As the network management team did not have MAC address backup documentation, it was recommended to shut down all local workstations in the old building. This immediately restored the network to normal operation. To identify workstations with the same name as the server, workstations were gradually powered on, revealing that one of the two workstations of the staff responsible for the old building had an IP address identical to the enterprise data server. Further investigation of this workstation uncovered the presence of an unauthorized Proxy running on it, consistent with the network search results.
3. Conclusion
There are three reasons for the issue. The first is duplicate IP addresses, the second is the operation of an unauthorized routing proxy. When business network users request further address resolution analysis, conflicts occur between the staff workstation and the data server, leading to significant disruption in data flow (note that the data frame structure remains normal). This results in user access obstacles, and application software frequently requests reconnection and data retransmission, causing higher traffic and slower business processes. As the conflict primarily occurs within the original information center network, the enterprise data server’s traffic appears normal, and the network management system reports no error data packets.
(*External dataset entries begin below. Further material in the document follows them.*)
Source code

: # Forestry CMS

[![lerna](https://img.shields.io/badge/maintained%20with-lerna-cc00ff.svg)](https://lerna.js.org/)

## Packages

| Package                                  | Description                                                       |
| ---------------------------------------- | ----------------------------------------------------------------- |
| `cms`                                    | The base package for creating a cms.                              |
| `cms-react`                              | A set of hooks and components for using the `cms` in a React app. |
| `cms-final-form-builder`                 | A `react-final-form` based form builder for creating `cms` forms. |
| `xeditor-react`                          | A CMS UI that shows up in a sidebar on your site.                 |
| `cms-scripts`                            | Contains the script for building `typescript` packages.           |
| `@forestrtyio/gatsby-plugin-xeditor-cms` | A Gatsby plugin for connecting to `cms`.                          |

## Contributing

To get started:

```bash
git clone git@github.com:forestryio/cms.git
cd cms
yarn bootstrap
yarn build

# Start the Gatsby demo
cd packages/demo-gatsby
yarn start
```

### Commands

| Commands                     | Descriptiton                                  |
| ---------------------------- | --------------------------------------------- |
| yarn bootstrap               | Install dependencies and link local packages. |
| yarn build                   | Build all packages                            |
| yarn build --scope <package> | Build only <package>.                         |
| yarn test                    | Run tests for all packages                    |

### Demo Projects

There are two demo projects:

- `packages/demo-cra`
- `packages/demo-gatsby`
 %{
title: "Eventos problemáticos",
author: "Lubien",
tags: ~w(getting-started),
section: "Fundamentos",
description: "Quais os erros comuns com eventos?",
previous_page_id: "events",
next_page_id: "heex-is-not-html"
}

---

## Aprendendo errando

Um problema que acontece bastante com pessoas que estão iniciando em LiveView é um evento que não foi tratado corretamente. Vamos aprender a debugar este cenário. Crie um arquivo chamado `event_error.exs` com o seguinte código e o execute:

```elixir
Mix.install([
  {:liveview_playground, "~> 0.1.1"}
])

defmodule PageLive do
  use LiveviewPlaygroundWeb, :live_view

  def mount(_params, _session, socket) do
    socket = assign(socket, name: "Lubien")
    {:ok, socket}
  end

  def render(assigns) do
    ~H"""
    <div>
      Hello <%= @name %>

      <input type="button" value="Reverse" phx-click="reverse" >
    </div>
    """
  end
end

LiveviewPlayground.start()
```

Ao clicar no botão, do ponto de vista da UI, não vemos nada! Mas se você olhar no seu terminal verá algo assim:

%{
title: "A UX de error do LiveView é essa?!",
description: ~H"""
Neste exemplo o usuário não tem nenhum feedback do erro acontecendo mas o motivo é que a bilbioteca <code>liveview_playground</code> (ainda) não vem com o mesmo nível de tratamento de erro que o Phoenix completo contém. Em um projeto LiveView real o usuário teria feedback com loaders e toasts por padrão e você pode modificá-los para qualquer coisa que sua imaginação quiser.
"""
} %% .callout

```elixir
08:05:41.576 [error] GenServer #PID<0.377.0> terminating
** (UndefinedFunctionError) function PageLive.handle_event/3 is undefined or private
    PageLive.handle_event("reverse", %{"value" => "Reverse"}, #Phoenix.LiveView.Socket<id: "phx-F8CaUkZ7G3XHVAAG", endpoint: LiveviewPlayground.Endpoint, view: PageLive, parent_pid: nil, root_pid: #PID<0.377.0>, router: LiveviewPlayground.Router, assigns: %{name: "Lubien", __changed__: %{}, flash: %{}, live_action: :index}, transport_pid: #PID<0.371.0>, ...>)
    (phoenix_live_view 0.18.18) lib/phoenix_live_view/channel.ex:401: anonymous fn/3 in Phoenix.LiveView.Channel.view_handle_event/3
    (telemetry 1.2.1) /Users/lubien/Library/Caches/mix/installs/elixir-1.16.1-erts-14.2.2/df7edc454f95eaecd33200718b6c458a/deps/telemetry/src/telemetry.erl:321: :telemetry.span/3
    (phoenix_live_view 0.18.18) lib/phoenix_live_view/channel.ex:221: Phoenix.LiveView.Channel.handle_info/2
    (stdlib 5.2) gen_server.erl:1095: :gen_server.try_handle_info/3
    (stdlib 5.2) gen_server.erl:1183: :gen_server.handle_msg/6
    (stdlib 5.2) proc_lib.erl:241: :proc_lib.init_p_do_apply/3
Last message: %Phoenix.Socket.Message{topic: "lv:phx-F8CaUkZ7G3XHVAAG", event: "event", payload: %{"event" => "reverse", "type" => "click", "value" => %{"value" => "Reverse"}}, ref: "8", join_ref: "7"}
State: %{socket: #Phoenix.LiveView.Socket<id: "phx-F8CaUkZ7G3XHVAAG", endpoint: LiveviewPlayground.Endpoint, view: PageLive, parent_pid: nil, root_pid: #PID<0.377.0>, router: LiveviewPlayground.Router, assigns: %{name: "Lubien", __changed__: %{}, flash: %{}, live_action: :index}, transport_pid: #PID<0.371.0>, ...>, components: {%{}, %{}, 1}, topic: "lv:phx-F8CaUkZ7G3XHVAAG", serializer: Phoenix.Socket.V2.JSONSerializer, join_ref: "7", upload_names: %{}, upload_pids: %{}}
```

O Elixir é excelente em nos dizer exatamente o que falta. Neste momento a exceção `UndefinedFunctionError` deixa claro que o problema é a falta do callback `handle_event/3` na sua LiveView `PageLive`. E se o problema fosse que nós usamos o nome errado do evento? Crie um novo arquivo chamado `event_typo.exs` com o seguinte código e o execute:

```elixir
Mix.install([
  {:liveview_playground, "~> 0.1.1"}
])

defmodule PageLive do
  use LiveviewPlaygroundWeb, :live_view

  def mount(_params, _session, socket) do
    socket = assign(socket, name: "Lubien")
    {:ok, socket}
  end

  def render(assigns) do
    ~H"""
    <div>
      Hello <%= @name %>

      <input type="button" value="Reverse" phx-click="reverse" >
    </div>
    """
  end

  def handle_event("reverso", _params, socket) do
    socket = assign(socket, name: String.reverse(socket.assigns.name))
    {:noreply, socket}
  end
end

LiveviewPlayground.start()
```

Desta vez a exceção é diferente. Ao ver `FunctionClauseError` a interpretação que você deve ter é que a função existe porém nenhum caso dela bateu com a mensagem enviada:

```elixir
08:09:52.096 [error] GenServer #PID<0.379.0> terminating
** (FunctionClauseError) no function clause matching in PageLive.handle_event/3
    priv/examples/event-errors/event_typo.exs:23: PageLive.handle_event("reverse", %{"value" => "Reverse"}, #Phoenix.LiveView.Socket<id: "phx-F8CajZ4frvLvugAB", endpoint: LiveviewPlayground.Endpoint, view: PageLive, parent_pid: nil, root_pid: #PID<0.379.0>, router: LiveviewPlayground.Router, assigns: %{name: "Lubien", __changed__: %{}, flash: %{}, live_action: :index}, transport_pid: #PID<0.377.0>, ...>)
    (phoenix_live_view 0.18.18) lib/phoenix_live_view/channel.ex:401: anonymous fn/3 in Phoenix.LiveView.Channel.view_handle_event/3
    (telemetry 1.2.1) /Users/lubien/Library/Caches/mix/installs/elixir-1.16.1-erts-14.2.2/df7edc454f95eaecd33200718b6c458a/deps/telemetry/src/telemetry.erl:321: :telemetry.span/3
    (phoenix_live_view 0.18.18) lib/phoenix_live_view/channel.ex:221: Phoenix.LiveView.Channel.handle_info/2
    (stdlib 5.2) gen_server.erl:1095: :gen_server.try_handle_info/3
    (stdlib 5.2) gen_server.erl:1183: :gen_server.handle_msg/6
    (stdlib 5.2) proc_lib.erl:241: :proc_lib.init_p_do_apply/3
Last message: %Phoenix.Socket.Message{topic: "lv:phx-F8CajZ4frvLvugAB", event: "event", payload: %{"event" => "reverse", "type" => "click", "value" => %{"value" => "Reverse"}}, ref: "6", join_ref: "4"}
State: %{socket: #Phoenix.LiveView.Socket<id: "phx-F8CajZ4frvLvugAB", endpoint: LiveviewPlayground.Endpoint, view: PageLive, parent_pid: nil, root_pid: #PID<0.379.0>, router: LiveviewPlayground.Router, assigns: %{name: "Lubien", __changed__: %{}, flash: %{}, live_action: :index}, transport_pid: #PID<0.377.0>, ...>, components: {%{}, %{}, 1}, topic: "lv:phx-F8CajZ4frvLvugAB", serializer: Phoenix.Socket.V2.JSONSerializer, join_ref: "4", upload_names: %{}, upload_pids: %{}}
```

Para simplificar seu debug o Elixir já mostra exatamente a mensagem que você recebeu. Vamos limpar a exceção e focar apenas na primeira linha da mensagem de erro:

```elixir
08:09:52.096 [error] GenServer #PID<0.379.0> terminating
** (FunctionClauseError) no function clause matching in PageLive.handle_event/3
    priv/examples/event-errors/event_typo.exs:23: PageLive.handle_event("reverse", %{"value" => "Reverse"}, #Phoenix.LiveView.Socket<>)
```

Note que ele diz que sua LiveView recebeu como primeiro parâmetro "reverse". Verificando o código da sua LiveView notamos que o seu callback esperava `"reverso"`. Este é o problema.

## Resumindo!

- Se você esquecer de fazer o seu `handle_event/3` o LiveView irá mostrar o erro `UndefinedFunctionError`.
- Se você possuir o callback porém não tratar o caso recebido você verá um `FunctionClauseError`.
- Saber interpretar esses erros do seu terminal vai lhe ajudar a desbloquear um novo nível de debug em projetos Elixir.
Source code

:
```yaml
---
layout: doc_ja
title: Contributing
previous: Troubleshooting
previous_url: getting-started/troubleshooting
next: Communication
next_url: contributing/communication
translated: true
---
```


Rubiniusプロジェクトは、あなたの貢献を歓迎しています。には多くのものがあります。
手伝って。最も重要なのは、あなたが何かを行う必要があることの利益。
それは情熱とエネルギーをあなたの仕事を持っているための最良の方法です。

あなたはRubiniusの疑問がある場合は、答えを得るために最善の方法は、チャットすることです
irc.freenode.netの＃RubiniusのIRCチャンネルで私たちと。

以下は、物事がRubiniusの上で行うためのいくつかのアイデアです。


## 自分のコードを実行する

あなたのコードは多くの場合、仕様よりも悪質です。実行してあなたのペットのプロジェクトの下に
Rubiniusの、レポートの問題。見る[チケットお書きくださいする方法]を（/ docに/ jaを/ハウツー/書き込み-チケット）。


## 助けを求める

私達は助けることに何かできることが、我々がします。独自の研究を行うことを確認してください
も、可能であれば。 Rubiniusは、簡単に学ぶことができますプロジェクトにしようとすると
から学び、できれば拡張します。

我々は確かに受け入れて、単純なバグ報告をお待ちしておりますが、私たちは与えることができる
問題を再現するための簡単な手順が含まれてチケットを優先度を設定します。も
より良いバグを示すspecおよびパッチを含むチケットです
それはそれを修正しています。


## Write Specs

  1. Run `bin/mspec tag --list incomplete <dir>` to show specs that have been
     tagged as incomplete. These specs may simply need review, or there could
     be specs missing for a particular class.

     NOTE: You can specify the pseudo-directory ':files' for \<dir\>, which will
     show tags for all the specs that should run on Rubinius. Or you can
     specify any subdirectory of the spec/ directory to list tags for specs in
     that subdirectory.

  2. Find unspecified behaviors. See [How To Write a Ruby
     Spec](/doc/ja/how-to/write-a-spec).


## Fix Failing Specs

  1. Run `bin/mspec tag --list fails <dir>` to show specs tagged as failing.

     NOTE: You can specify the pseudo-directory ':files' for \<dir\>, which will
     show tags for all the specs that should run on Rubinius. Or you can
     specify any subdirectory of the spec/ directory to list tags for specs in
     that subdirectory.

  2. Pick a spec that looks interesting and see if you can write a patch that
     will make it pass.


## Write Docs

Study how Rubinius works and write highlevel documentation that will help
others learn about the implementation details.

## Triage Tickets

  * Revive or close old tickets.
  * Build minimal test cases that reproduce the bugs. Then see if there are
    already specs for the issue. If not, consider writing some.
The third reason is a lack of control over the staff remaining in the old building. Due to “boredom” (as self-described by employees), they desired “unauthorized” Internet access, rapidly becoming “daytime web worms” and disrupting regular business processes. Their actions were not necessarily persistent, which is why the problem persisted for over a month without resolution.
In reality, Internet users in the office network were also somewhat affected, but it went unnoticed due to the lower frequency of daytime user activity.
4. Diagnostic Recommendations
Most network management vulnerabilities originate from internal staff. Establishing a strict internal management mechanism is crucial. Additionally, it is recommended to include MAC address backups in essential documentation. Furthermore, daily automatic searches of network status will help quickly identify and eliminate unauthorized users.
In a healthy network maintenance plan, regular testing (including daily and cyclical tests) has long been a standard practice. Consistently conducting necessary daily tests and checks will ensure that 99.9% of network problems can be resolved within two days or less.
5. Afterword
A month later, users reported that all equipment had been moved to the new location. They now maintain regular testing and recording of network operations, and the network is working well. The nerve-wracking days have finally come to an end, and everyone can breathe a sigh of relief.